*Source material:*

⟨

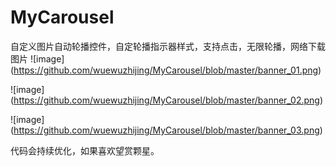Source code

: # MyCarousel
自定义图片自动轮播控件，自定轮播指示器样式，支持点击，无限轮播，网络下载图片
![image] (https://github.com/wuewuzhijing/MyCarousel/blob/master/banner_01.png)

![image] (https://github.com/wuewuzhijing/MyCarousel/blob/master/banner_02.png)

![image] (https://github.com/wuewuzhijing/MyCarousel/blob/master/banner_03.png)

代码会持续优化，如果喜欢望赏颗星。
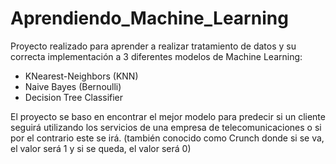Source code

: # Aprendiendo_Machine_Learning

Proyecto realizado para aprender a realizar tratamiento de datos y su correcta implementación a 3 diferentes modelos de Machine Learning: 
- KNearest-Neighbors (KNN)
- Naive Bayes (Bernoulli)
- Decision Tree Classifier

El proyecto se baso en encontrar el mejor modelo para predecir si un cliente seguirá utilizando los servicios de una empresa de telecomunicaciones o si por el contrario este se irá. (también conocido como Crunch donde si se va, el valor será 1 y si se queda, el valor será 0)
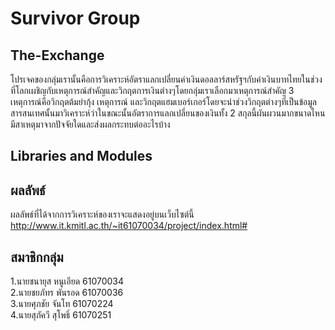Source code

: # Survivor Group
## The-Exchange
โปรเจคของกลุ่มเรานั้นคือการวิเคราะห์อัตราแลกเปลี่ยนค่าเงินดอลลาร์สหรัฐฯกับค่าเงินบาทไทยในช่วงที่โลกเผชิญกับเหตุการณ์สำคัญและวิกฤตการเงินต่างๆโดยกลุ่มเราเลือกมาเหตุการณ์สำคัญ 3 เหตุการณ์คือวิกฤตต้มยำกุ้ง เหตุการณ์ และวิกฤตแฮมเบอร์เกอร์โดยจะนำช่วงวิกฤตต่างๆที่เป็นข้อมูลสารสนเทศนั้นมาวิเคราะห์ว่าในขณะนั้นอัตราการแลกเปลี่ยนของเงินทั้ง 2 สกุลนี้ผันผวนมากขนาดไหนมีสาเหตุมาจากปัจจัยใดและส่งผลกระทบต่ออะไรบ้าง

## Libraries and Modules

## ผลลัพธ์
ผลลัพธ์ที่ได้จากการวิเคราะห์ของเราจะแสดงอยู่บนเว็บไซต์นี้ http://www.it.kmitl.ac.th/~it61070034/project/index.html# 

## สมาชิกกลุ่ม
1.นายชนายุส หนูเอียด 61070034 <br />
2.นายชยภัทร พันรอด 61070036 <br />
3.นายศุภชัย จันโท 61070224 <br />
4.นายสุภัควี สุโพธิ์ 61070251 <br />
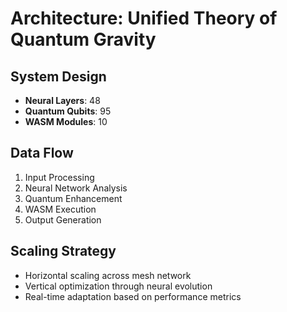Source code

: # Architecture: Unified Theory of Quantum Gravity

## System Design
- **Neural Layers**: 48
- **Quantum Qubits**: 95
- **WASM Modules**: 10

## Data Flow
1. Input Processing
2. Neural Network Analysis
3. Quantum Enhancement
4. WASM Execution
5. Output Generation

## Scaling Strategy
- Horizontal scaling across mesh network
- Vertical optimization through neural evolution
- Real-time adaptation based on performance metrics
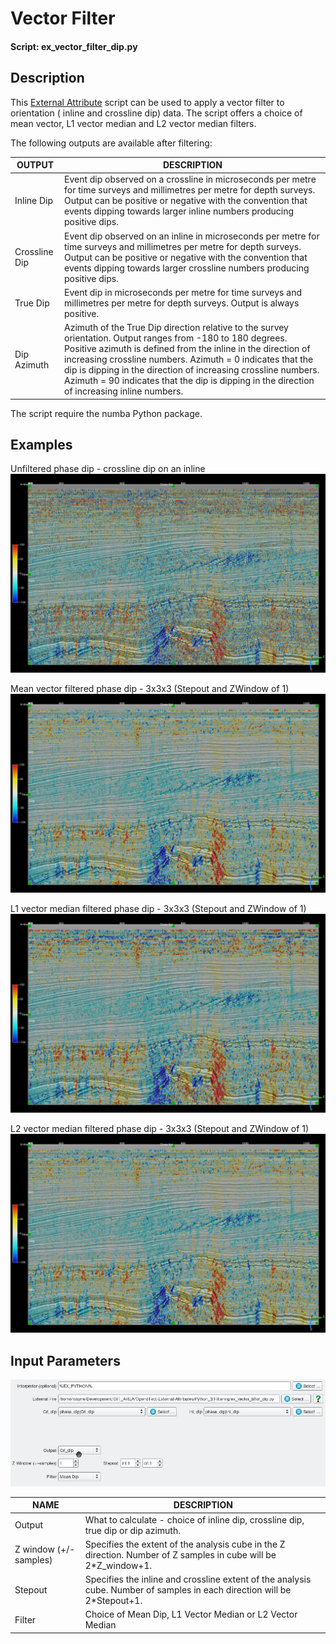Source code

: # Vector Filter
#### Script: ex_vector_filter_dip.py
## Description
This [External Attribute](../Attributes/ExternalAttrib) script can be used to apply a vector filter to orientation ( inline and crossline dip) data. The script offers a choice of mean vector, L1 vector median and L2 vector median filters.

The following outputs are available after filtering:

| OUTPUT     | DESCRIPTION
|------------|----------------|
| Inline Dip | Event dip observed on a crossline in microseconds per metre for time surveys and millimetres per metre for depth surveys. Output can be positive or negative with the convention that events dipping towards larger inline numbers producing positive dips. |
| Crossline Dip | Event dip observed on an inline in microseconds per metre for time surveys and millimetres per metre for depth surveys. Output can be positive or negative with the convention that events dipping towards larger crossline numbers producing positive dips. |
| True Dip | Event dip in microseconds per metre for time surveys and millimetres per metre for depth surveys. Output is always positive. |
| Dip Azimuth | Azimuth of the True Dip direction relative to the survey orientation. Output ranges from -180 to 180 degrees. Positive azimuth is defined from the inline in the direction of increasing crossline numbers. Azimuth = 0 indicates that the dip is dipping in the direction of increasing crossline numbers. Azimuth = 90 indicates that the dip is dipping in the direction of increasing inline numbers. |

The script require the numba Python package.

## Examples
Unfiltered phase dip - crossline dip on an inline
![Unfiltered](../images/ex_phase_dip.jpg "Unfiltered phase dip")

Mean vector filtered phase dip - 3x3x3 (Stepout and ZWindow of 1)![Unfiltered](../images/ex_vfmean_phase_dip.jpg "mean vector filtered phase dip")

L1 vector median filtered phase dip - 3x3x3 (Stepout and ZWindow of 1)![Unfiltered](../images/ex_vfl1_phase_dip.jpg "L1 vector median filtered phase dip")

L2 vector median filtered phase dip - 3x3x3 (Stepout and ZWindow of 1)![Unfiltered](../images/ex_vfl2_phase_dip.jpg "L2 vector median filtered phase dip")

## Input Parameters
![Input Parameters](../images/ex_vector_filter_dip_input.jpg "ex_vector_filter_dip.py input parameters")

| NAME             | DESCRIPTION |
|------------------|-------------|
| Output           | What to calculate - choice of inline dip, crossline dip, true dip or dip azimuth. |
| Z window (+/-samples) | Specifies the extent of the analysis cube in the Z direction. Number of Z samples in cube will be 2*Z_window+1. |
| Stepout               | Specifies the inline and crossline extent of the analysis cube. Number of samples in each direction will be 2*Stepout+1.|
| Filter   | Choice of Mean Dip, L1 Vector Median or L2 Vector Median |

⟩

*Work instruction:*
The entries above are to be returned exactly, without their pictures.

*Exercise result:*
Source code

: # MyCarousel
自定义图片自动轮播控件，自定轮播指示器样式，支持点击，无限轮播，网络下载图片
![image] (https://github.com/wuewuzhijing/MyCarousel/blob/master/banner_01.png)

![image] (https://github.com/wuewuzhijing/MyCarousel/blob/master/banner_02.png)

![image] (https://github.com/wuewuzhijing/MyCarousel/blob/master/banner_03.png)

代码会持续优化，如果喜欢望赏颗星。
Source code

: # Aprendiendo_Machine_Learning

Proyecto realizado para aprender a realizar tratamiento de datos y su correcta implementación a 3 diferentes modelos de Machine Learning: 
- KNearest-Neighbors (KNN)
- Naive Bayes (Bernoulli)
- Decision Tree Classifier

El proyecto se baso en encontrar el mejor modelo para predecir si un cliente seguirá utilizando los servicios de una empresa de telecomunicaciones o si por el contrario este se irá. (también conocido como Crunch donde si se va, el valor será 1 y si se queda, el valor será 0)
Source code

: # Survivor Group
## The-Exchange
โปรเจคของกลุ่มเรานั้นคือการวิเคราะห์อัตราแลกเปลี่ยนค่าเงินดอลลาร์สหรัฐฯกับค่าเงินบาทไทยในช่วงที่โลกเผชิญกับเหตุการณ์สำคัญและวิกฤตการเงินต่างๆโดยกลุ่มเราเลือกมาเหตุการณ์สำคัญ 3 เหตุการณ์คือวิกฤตต้มยำกุ้ง เหตุการณ์ และวิกฤตแฮมเบอร์เกอร์โดยจะนำช่วงวิกฤตต่างๆที่เป็นข้อมูลสารสนเทศนั้นมาวิเคราะห์ว่าในขณะนั้นอัตราการแลกเปลี่ยนของเงินทั้ง 2 สกุลนี้ผันผวนมากขนาดไหนมีสาเหตุมาจากปัจจัยใดและส่งผลกระทบต่ออะไรบ้าง

## Libraries and Modules

## ผลลัพธ์
ผลลัพธ์ที่ได้จากการวิเคราะห์ของเราจะแสดงอยู่บนเว็บไซต์นี้ http://www.it.kmitl.ac.th/~it61070034/project/index.html# 

## สมาชิกกลุ่ม
1.นายชนายุส หนูเอียด 61070034 <br />
2.นายชยภัทร พันรอด 61070036 <br />
3.นายศุภชัย จันโท 61070224 <br />
4.นายสุภัควี สุโพธิ์ 61070251 <br />
Source code

: # Architecture: Unified Theory of Quantum Gravity

## System Design
- **Neural Layers**: 48
- **Quantum Qubits**: 95
- **WASM Modules**: 10

## Data Flow
1. Input Processing
2. Neural Network Analysis
3. Quantum Enhancement
4. WASM Execution
5. Output Generation

## Scaling Strategy
- Horizontal scaling across mesh network
- Vertical optimization through neural evolution
- Real-time adaptation based on performance metrics
Source code

: # Vector Filter
#### Script: ex_vector_filter_dip.py
## Description
This [External Attribute](../Attributes/ExternalAttrib) script can be used to apply a vector filter to orientation ( inline and crossline dip) data. The script offers a choice of mean vector, L1 vector median and L2 vector median filters.

The following outputs are available after filtering:

| OUTPUT     | DESCRIPTION
|------------|----------------|
| Inline Dip | Event dip observed on a crossline in microseconds per metre for time surveys and millimetres per metre for depth surveys. Output can be positive or negative with the convention that events dipping towards larger inline numbers producing positive dips. |
| Crossline Dip | Event dip observed on an inline in microseconds per metre for time surveys and millimetres per metre for depth surveys. Output can be positive or negative with the convention that events dipping towards larger crossline numbers producing positive dips. |
| True Dip | Event dip in microseconds per metre for time surveys and millimetres per metre for depth surveys. Output is always positive. |
| Dip Azimuth | Azimuth of the True Dip direction relative to the survey orientation. Output ranges from -180 to 180 degrees. Positive azimuth is defined from the inline in the direction of increasing crossline numbers. Azimuth = 0 indicates that the dip is dipping in the direction of increasing crossline numbers. Azimuth = 90 indicates that the dip is dipping in the direction of increasing inline numbers. |

The script require the numba Python package.

## Examples
Unfiltered phase dip - crossline dip on an inline
![Unfiltered](../images/ex_phase_dip.jpg "Unfiltered phase dip")

Mean vector filtered phase dip - 3x3x3 (Stepout and ZWindow of 1)![Unfiltered](../images/ex_vfmean_phase_dip.jpg "mean vector filtered phase dip")

L1 vector median filtered phase dip - 3x3x3 (Stepout and ZWindow of 1)![Unfiltered](../images/ex_vfl1_phase_dip.jpg "L1 vector median filtered phase dip")

L2 vector median filtered phase dip - 3x3x3 (Stepout and ZWindow of 1)![Unfiltered](../images/ex_vfl2_phase_dip.jpg "L2 vector median filtered phase dip")

## Input Parameters
![Input Parameters](../images/ex_vector_filter_dip_input.jpg "ex_vector_filter_dip.py input parameters")

| NAME             | DESCRIPTION |
|------------------|-------------|
| Output           | What to calculate - choice of inline dip, crossline dip, true dip or dip azimuth. |
| Z window (+/-samples) | Specifies the extent of the analysis cube in the Z direction. Number of Z samples in cube will be 2*Z_window+1. |
| Stepout               | Specifies the inline and crossline extent of the analysis cube. Number of samples in each direction will be 2*Stepout+1.|
| Filter   | Choice of Mean Dip, L1 Vector Median or L2 Vector Median |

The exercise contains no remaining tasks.